Per ART1307 è tempo di Restart. Con questa mostra, che verrà inaugurata nella sede di Napoli il 24 ottobre (dalle 11 alle 20) e resterà allestita fino al 20 dicembre, ripartono le esposizioni dal vivo dopo il lungo periodo di lockdown.
Il titolo della mostra, Restart appunto, è assolutamente evocativo, rimanda infatti alla ripresa delle attività ma anche alla possibilità di visitare lo spazio espositivo di via Rampe di Sant’Antonio a Posillipo completamente rinnovato.
ART1307 è stata fondata a Napoli nel 2007, con l’intento di promuovere le arti visive a livello internazionale, favorendo gli scambi con diverse istituzioni culturali per consentire alle opere d’arte contemporanea di girare con più facilità e agli artisti, scelti soprattutto basandosi sulla qualità dei lavori e sul talento espresso, di potersi far conoscere anche al di fuori del proprio paese di origine.
Restart è curata da Cynthia Penna che ha scelto di esporre le opere di tre artisti, di tre differenti nazionalità, appartenenti ai tre paesi del mondo con cui l’associazione ART1307 maggiormente collabora da ben tredici anni: l’Italia, l’America e il Giappone. Al giapponese Yasunari Nakagomi si sono aggiunti due nuovi arrivi, Mika Cho dall’America e Antonio Sacco dall’Italia, più precisamente si tratta proprio di un artista campano.
Ciò che, sin dal primo sguardo dato alle opere, accomuna questi tre artisti così geograficamente distanti, è lo studio del colore e il suo utilizzo, sia dal punto di vista tecnico che espressivo.

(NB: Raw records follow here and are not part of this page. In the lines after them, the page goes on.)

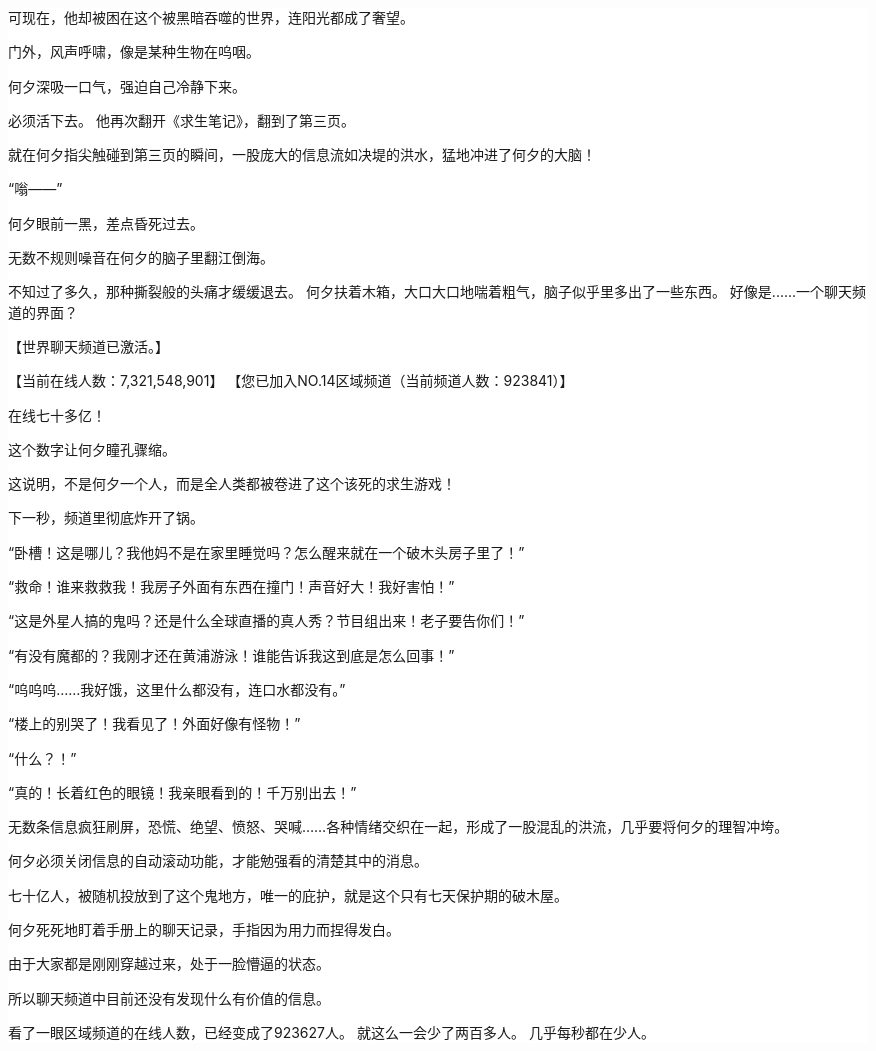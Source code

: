 可现在，他却被困在这个被黑暗吞噬的世界，连阳光都成了奢望。

门外，风声呼啸，像是某种生物在呜咽。

何夕深吸一口气，强迫自己冷静下来。

必须活下去。
他再次翻开《求生笔记》，翻到了第三页。

就在何夕指尖触碰到第三页的瞬间，一股庞大的信息流如决堤的洪水，猛地冲进了何夕的大脑！

“嗡——”

何夕眼前一黑，差点昏死过去。

无数不规则噪音在何夕的脑子里翻江倒海。

不知过了多久，那种撕裂般的头痛才缓缓退去。
何夕扶着木箱，大口大口地喘着粗气，脑子似乎里多出了一些东西。
好像是......一个聊天频道的界面？

【世界聊天频道已激活。】

【当前在线人数：7,321,548,901】
【您已加入NO.14区域频道（当前频道人数：923841）】

在线七十多亿！

这个数字让何夕瞳孔骤缩。

这说明，不是何夕一个人，而是全人类都被卷进了这个该死的求生游戏！

下一秒，频道里彻底炸开了锅。

“卧槽！这是哪儿？我他妈不是在家里睡觉吗？怎么醒来就在一个破木头房子里了！”

“救命！谁来救救我！我房子外面有东西在撞门！声音好大！我好害怕！”

“这是外星人搞的鬼吗？还是什么全球直播的真人秀？节目组出来！老子要告你们！”

“有没有魔都的？我刚才还在黄浦游泳！谁能告诉我这到底是怎么回事！”

“呜呜呜……我好饿，这里什么都没有，连口水都没有。”

“楼上的别哭了！我看见了！外面好像有怪物！”

“什么？！”

“真的！长着红色的眼镜！我亲眼看到的！千万别出去！”

无数条信息疯狂刷屏，恐慌、绝望、愤怒、哭喊……各种情绪交织在一起，形成了一股混乱的洪流，几乎要将何夕的理智冲垮。

何夕必须关闭信息的自动滚动功能，才能勉强看的清楚其中的消息。

七十亿人，被随机投放到了这个鬼地方，唯一的庇护，就是这个只有七天保护期的破木屋。

何夕死死地盯着手册上的聊天记录，手指因为用力而捏得发白。

由于大家都是刚刚穿越过来，处于一脸懵逼的状态。

所以聊天频道中目前还没有发现什么有价值的信息。

看了一眼区域频道的在线人数，已经变成了923627人。
就这么一会少了两百多人。
几乎每秒都在少人。
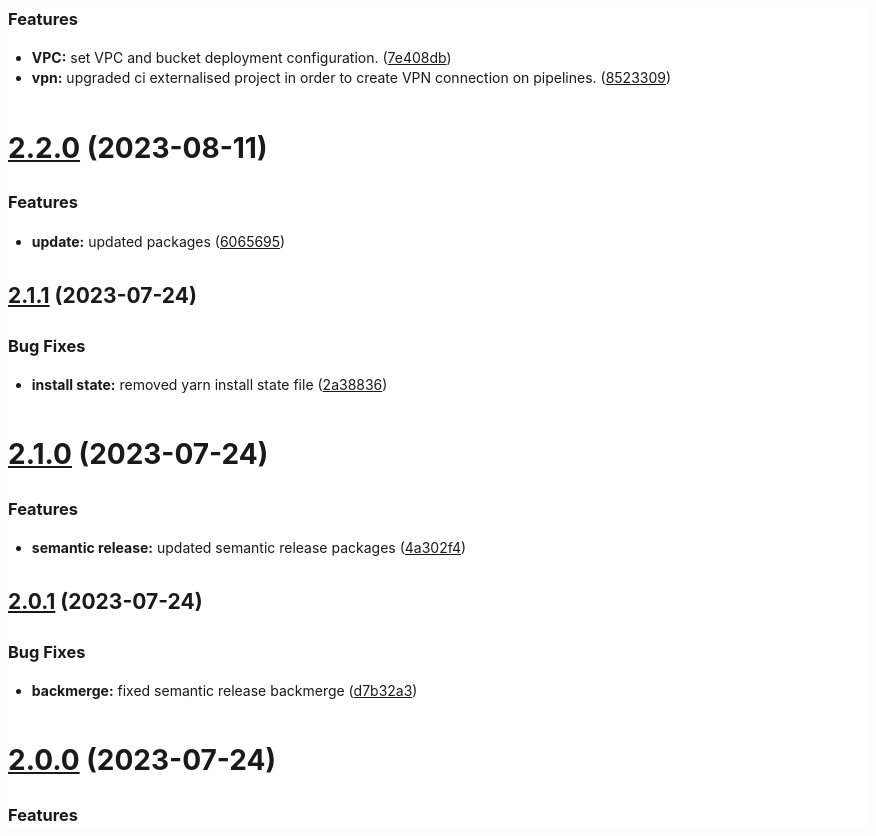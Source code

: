 
### Features

* **VPC:** set VPC and bucket deployment configuration. ([7e408db](https://gitlab.com/EolasMedical/templates/rest-api-template/commit/7e408dbfaf3be6703761fe64845d0ac41e29b67e))
* **vpn:** upgraded ci externalised project in order to create VPN connection on pipelines. ([8523309](https://gitlab.com/EolasMedical/templates/rest-api-template/commit/8523309544a8fa8b275be2d3e0adfc441afbdcfb))

# [2.2.0](https://gitlab.com/EolasMedical/templates/rest-api-template/compare/v2.1.1...v2.2.0) (2023-08-11)


### Features

* **update:** updated packages ([6065695](https://gitlab.com/EolasMedical/templates/rest-api-template/commit/6065695b6e05dcac38ea56e34cad6f6f3aa9e7d1))

## [2.1.1](https://gitlab.com/EolasMedical/templates/rest-api-template/compare/v2.1.0...v2.1.1) (2023-07-24)


### Bug Fixes

* **install state:** removed yarn install state file ([2a38836](https://gitlab.com/EolasMedical/templates/rest-api-template/commit/2a38836183e9c7f68ea758b49a27139818551b85))

# [2.1.0](https://gitlab.com/EolasMedical/templates/rest-api-template/compare/v2.0.1...v2.1.0) (2023-07-24)


### Features

* **semantic release:** updated semantic release packages ([4a302f4](https://gitlab.com/EolasMedical/templates/rest-api-template/commit/4a302f4568e51a7196cd6c4d838b2bdbe4cad7aa))

## [2.0.1](https://gitlab.com/EolasMedical/templates/rest-api-template/compare/v2.0.0...v2.0.1) (2023-07-24)


### Bug Fixes

* **backmerge:** fixed semantic release backmerge ([d7b32a3](https://gitlab.com/EolasMedical/templates/rest-api-template/commit/d7b32a38657e9adccecfb903eb1debf0b1dc9d71))

# [2.0.0](https://gitlab.com/EolasMedical/templates/rest-api-template/compare/v1.6.1...v2.0.0) (2023-07-24)


### Features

Yasunari Nakagomi, che già ha avuto modo di collaborare con ART1307, presenta in mostra dei lavori su carta. Corpose pennellate verticali si sovrappongono, nuove linee verticali vengono poste su quelle già tracciate in precedenza, ora mescolandosi e ora restando nettamente separate. Questo gesto pittorico scongiura la staticità dell’opera ma le conferisce dinamicità e movimento. L’utilizzo del colore procura al visitatore quasi un annebbiamento della percezione visiva.
L’americano Mika Cho è artista e, al contempo, professore presso la Cal State University di Los Angeles. I suoi lavori, per cui utilizza spessi strati di colore ad olio, rimandano ai campi di colore di Rothko. Le sfumature e la luce, che giocano tra loro, trasportano il visitatore in un viaggio nell’inconscio, trasformando l’osservazione in un’autentica esperienza di meditazione.
Le opere di Alfonso Sacco, invece, ci conducono a una riflessione profonda, che mette al centro il concetto di memoria.
«Questi miei ultimi lavori dal titolo Impronte – racconta l’artista – partono da molto lontano, da una memoria, da un ricordo di molti anni fa. Il mio è un casellario fatto di ricordi, una mappatura di avvenimenti e denunce. L’opera prende forma sotto il segno di un’impronta, unica, inequivocabile, mai una uguale all’altra. Il mio lavoro è una denuncia per non dimenticare i nuovi poveri invisibili, coloro che subiscono violenze, abusi, maltrattamenti e tanti altri ancora».
Alla base dei suoi lavori troviamo due componenti, il segno e il colore. Le impronte digitali sono tutte diverse tra loro e di molteplici colori, diventano simbolo di memoria e testimonianza di unicità dell’individuo. Tutte queste unicità, le impronte dei singoli, sulla tela si uniscono ed è così che le opere di Alfonso Sacco abbattono i muri ed eliminano le diversità pur enfatizzando e rispettando l’unicità di ciascuno.